Micro-Structured Materials for Generation of Coherent Light and Optical Signal Processing

摘要

Our research interests focus on improving nonlinear optical materials, developing microstructuring techniques to access new wavelength regions and new applications, and fabricating devices for high-power visible generation, ultra-fast optical interactions, mid-IR generation, and optical signal processing. This program has continued the development of microstructured nonlinear optical materials and quasi-phase-matched devices based on those materials. The material systems investigated, periodically-poled ferroelectrics, especially lithium niobate (PPLN) and lithium tantalate (PPLT), and orientation-patterned GaAs (OP-GaAs), enable nonlinear interactions impossible in conventional nonlinear media. This work included characterization of vapor-transport- equilibrated near-stoichiometric ferroelectrics, enhancements in periodic-poling technology, and development of improved proton- exchanged waveguide techniques.
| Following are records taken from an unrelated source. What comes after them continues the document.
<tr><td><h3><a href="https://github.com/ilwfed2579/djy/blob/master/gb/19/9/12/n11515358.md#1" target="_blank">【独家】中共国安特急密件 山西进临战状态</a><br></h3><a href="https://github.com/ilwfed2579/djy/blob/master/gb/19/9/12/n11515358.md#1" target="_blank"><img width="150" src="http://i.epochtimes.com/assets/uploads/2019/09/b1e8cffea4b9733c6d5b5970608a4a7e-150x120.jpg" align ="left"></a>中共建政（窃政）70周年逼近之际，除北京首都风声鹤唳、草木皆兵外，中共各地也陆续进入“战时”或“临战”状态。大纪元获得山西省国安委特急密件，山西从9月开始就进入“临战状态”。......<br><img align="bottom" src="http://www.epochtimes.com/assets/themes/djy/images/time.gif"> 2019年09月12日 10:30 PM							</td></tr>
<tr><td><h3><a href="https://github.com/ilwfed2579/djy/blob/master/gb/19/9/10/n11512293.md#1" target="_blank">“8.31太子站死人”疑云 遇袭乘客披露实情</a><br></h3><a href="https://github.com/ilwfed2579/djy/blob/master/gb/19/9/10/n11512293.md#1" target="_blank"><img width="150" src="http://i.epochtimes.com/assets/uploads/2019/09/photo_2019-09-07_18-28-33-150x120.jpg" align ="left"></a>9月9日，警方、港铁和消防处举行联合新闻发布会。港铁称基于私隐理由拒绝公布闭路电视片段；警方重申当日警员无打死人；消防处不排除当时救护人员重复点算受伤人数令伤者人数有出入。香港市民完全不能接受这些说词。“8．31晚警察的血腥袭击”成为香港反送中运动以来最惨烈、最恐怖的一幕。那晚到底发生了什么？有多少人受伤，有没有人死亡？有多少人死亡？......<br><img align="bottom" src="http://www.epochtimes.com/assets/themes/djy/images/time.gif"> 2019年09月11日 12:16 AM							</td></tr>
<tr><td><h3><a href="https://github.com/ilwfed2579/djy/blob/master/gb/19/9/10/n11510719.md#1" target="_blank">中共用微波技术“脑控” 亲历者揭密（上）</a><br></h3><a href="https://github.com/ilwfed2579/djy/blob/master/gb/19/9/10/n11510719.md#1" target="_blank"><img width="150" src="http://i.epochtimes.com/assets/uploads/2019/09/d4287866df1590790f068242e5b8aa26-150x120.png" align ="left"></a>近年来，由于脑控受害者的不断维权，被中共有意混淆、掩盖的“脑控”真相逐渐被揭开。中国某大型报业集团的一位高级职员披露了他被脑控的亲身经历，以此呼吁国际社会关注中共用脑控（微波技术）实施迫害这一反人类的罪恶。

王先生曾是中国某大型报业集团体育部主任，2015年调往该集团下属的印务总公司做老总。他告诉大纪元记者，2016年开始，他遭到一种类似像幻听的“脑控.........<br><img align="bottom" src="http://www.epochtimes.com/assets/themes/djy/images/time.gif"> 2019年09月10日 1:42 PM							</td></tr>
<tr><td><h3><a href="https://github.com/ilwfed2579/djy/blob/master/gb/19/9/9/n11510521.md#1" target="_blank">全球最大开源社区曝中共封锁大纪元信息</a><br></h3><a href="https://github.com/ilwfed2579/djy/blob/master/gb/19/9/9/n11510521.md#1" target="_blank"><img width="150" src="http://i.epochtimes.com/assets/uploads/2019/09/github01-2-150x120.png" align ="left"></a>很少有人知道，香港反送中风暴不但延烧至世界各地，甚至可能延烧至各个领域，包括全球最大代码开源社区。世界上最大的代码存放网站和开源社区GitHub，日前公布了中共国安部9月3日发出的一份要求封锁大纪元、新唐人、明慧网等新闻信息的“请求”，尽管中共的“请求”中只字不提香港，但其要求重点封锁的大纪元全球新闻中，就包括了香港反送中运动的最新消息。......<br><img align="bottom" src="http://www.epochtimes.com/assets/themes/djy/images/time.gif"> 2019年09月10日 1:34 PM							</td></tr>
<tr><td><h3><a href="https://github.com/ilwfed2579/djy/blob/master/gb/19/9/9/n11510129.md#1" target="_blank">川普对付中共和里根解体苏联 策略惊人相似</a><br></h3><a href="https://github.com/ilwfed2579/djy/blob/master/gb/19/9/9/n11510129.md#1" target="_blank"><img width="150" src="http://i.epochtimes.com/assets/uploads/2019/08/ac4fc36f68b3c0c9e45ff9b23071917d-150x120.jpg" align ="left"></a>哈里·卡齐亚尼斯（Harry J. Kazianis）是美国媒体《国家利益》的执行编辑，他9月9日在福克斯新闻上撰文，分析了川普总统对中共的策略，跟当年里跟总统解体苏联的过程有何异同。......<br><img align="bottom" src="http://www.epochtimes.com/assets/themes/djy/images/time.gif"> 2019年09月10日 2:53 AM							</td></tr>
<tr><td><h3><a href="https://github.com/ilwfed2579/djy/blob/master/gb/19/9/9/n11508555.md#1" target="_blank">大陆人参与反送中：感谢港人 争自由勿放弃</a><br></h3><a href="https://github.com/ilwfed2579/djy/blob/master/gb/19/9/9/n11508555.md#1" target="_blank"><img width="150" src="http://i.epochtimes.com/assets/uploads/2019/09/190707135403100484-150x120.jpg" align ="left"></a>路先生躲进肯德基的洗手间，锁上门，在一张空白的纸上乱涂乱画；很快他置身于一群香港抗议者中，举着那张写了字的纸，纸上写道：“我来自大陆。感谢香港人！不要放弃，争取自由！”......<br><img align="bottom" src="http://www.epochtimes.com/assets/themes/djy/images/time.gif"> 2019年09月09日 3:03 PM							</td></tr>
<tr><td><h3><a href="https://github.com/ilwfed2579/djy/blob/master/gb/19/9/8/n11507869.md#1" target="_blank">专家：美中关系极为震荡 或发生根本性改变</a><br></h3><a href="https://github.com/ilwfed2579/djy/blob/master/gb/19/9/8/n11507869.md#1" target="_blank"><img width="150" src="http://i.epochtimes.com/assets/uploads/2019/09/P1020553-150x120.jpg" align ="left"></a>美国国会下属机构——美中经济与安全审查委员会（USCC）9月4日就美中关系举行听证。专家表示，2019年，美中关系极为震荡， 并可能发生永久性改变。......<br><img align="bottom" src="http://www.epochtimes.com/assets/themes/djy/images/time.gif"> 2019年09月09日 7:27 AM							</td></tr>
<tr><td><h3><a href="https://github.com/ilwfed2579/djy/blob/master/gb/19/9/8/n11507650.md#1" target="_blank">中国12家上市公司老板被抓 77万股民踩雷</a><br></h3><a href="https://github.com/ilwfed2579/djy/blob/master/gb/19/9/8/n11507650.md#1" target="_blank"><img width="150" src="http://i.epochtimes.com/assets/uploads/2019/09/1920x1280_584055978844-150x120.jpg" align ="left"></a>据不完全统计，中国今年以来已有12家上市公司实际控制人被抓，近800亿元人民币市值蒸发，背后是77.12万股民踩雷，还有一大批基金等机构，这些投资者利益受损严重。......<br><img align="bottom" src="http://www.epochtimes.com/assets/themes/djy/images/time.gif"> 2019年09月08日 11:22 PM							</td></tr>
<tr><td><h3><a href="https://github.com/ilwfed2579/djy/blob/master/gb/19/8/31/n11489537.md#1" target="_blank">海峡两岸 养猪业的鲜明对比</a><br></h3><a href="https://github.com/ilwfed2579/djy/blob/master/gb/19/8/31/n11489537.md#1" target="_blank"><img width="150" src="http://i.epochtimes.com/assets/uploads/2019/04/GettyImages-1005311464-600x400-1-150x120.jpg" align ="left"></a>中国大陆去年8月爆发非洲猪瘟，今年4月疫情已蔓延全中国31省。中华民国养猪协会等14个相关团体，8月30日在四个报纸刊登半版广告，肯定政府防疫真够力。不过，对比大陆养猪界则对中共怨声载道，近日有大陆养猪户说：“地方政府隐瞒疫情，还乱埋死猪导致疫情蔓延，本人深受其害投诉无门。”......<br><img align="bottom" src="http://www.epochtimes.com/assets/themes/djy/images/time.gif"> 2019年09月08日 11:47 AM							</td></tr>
Following the materials characterization and improved processing techniques, we have been able to fabricate new devices including OP-GaAs devices for broadband optical parametric generation (OPG) at mid-infrared wavelengths, wide bandwidth parametric amplifiers in aperiodic QPM structures, high power visible light generation including the sodium yellow line, and reverse-proton-exchanged PPLN waveguide devices for quasi-group- velocity- matching, optical signal processing, and generation of nearly- transform- limited OPG.